Pictures paired with source code

.....

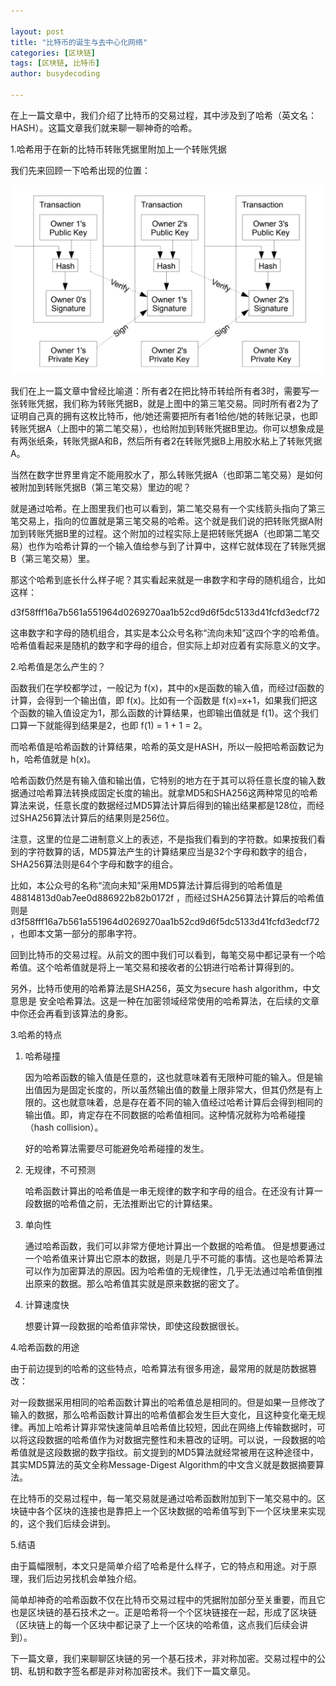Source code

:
```yaml
---

layout: post
title: "比特币的诞生与去中心化网络"
categories: [区块链]
tags: [区块链, 比特币]
author: busydecoding

---
```


在上一篇文章中，我们介绍了比特币的交易过程，其中涉及到了哈希（英文名：HASH）。这篇文章我们就来聊一聊神奇的哈希。

1.哈希用于在新的比特币转账凭据里附加上一个转账凭据

我们先来回顾一下哈希出现的位置：

![交易](/assets/img/posts/bitcoin_whitepaper_transaction.jpg)

我们在上一篇文章中曾经比喻道：所有者2在把比特币转给所有者3时，需要写一张转账凭据，我们称为转账凭据B，就是上图中的第三笔交易。同时所有者2为了证明自己真的拥有这枚比特币，他/她还需要把所有者1给他/她的转账记录，也即转账凭据A（上图中的第二笔交易），也给附加到转账凭据B里边。你可以想象成是有两张纸条，转账凭据A和B，然后所有者2在转账凭据B上用胶水粘上了转账凭据A。

当然在数字世界里肯定不能用胶水了，那么转账凭据A（也即第二笔交易）是如何被附加到转账凭据B（第三笔交易）里边的呢？

就是通过哈希。在上图里我们也可以看到，第二笔交易有一个实线箭头指向了第三笔交易上，指向的位置就是第三笔交易的哈希。这个就是我们说的把转账凭据A附加到转账凭据B里的过程。这个附加的过程实际上是把转账凭据A（也即第二笔交易）也作为哈希计算的一个输入值给参与到了计算中，这样它就体现在了转账凭据B（第三笔交易）里。

那这个哈希到底长什么样子呢？其实看起来就是一串数字和字母的随机组合，比如这样：

d3f58fff16a7b561a551964d0269270aa1b52cd9d6f5dc5133d41fcfd3edcf72

这串数字和字母的随机组合，其实是本公众号名称“流向未知”这四个字的哈希值。哈希值看起来是随机的数字和字母的组合，但实际上却对应着有实际意义的文字。

2.哈希值是怎么产生的？

函数我们在学校都学过，一般记为 f(x)，其中的x是函数的输入值，而经过f函数的计算，会得到一个输出值，即 f(x)。比如有一个函数是 f(x)=x+1，如果我们把这个函数的输入值设定为1，那么函数的计算结果，也即输出值就是 f(1)。这个我们口算一下就能得到结果是2，也即 f(1) = 1 + 1 = 2。

而哈希值是哈希函数的计算结果，哈希的英文是HASH，所以一般把哈希函数记为 h，哈希值就是 h(x)。

哈希函数仍然是有输入值和输出值，它特别的地方在于其可以将任意长度的输入数据通过哈希算法转换成固定长度的输出。就拿MD5和SHA256这两种常见的哈希算法来说，任意长度的数据经过MD5算法计算后得到的输出结果都是128位，而经过SHA256算法计算后的结果则是256位。

注意，这里的位是二进制意义上的表述，不是指我们看到的字符数。如果按我们看到的字符数算的话，MD5算法产生的计算结果应当是32个字母和数字的组合，SHA256算法则是64个字母和数字的组合。

比如，本公众号的名称“流向未知”采用MD5算法计算后得到的哈希值是 48814813d0ab7ee0d886922b82b0172f ，而经过SHA256算法计算后的哈希值则是 d3f58fff16a7b561a551964d0269270aa1b52cd9d6f5dc5133d41fcfd3edcf72 ，也即本文第一部分的那串字符。

回到比特币的交易过程。从前文的图中我们可以看到，每笔交易中都记录有一个哈希值。这个哈希值就是将上一笔交易和接收者的公钥进行哈希计算得到的。

另外，比特币使用的哈希算法是SHA256，英文为secure hash algorithm，中文意思是 安全哈希算法。这是一种在加密领域经常使用的哈希算法，在后续的文章中你还会再看到该算法的身影。

3.哈希的特点

1. 哈希碰撞

   因为哈希函数的输入值是任意的，这也就意味着有无限种可能的输入。但是输出值因为是固定长度的，所以虽然输出值的数量上限非常大，但其仍然是有上限的。这也就意味着，总是存在着不同的输入值经过哈希计算后会得到相同的输出值。即，肯定存在不同数据的哈希值相同。这种情况就称为哈希碰撞（hash collision）。

   好的哈希算法需要尽可能避免哈希碰撞的发生。

2. 无规律，不可预测

   哈希函数计算出的哈希值是一串无规律的数字和字母的组合。在还没有计算一段数据的哈希值之前，无法推断出它的计算结果。

3. 单向性

   通过哈希函数，我们可以非常方便地计算出一个数据的哈希值。 但是想要通过一个哈希值来计算出它原本的数据，则是几乎不可能的事情。这也是哈希算法可以作为加密算法的原因。因为哈希值的无规律性，几乎无法通过哈希值倒推出原来的数据。那么哈希值其实就是原来数据的密文了。

4. 计算速度快

   想要计算一段数据的哈希值非常快，即使这段数据很长。

4.哈希函数的用途

由于前边提到的哈希的这些特点，哈希算法有很多用途，最常用的就是防数据篡改：

对一段数据采用相同的哈希函数计算出的哈希值总是相同的。但是如果一旦修改了输入的数据，那么哈希函数计算出的哈希值都会发生巨大变化，且这种变化毫无规律。再加上哈希计算非常快速简单且哈希值比较短，因此在网络上传输数据时，可以将这段数据的哈希值作为对数据完整性和未篡改的证明。可以说，一段数据的哈希值就是这段数据的数字指纹。前文提到的MD5算法就经常被用在这种途径中，其实MD5算法的英文全称Message-Digest Algorithm的中文含义就是数据摘要算法。

在比特币的交易过程中，每一笔交易就是通过哈希函数附加到下一笔交易中的。区块链中各个区块的连接也是靠把上一个区块数据的哈希值写到下一个区块里来实现的，这个我们后续会讲到。

5.结语

由于篇幅限制，本文只是简单介绍了哈希是什么样子，它的特点和用途。对于原理，我们后边另找机会单独介绍。

简单却神奇的哈希函数不仅在比特币交易过程中的凭据附加部分至关重要，而且它也是区块链的基石技术之一。正是哈希将一个个区块链接在一起，形成了区块链（区块链上的每一个区块中都记录了上一个区块的哈希值，这点我们后续会讲到）。

下一篇文章，我们来聊聊区块链的另一个基石技术，非对称加密。交易过程中的公钥、私钥和数字签名都是非对称加密技术。我们下一篇文章见。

.....

* PROBLEM STATEMENT
In the entries above, tally the lines containing the word "也即第二笔交易" and return only the tally.

* ANSWER BOX
2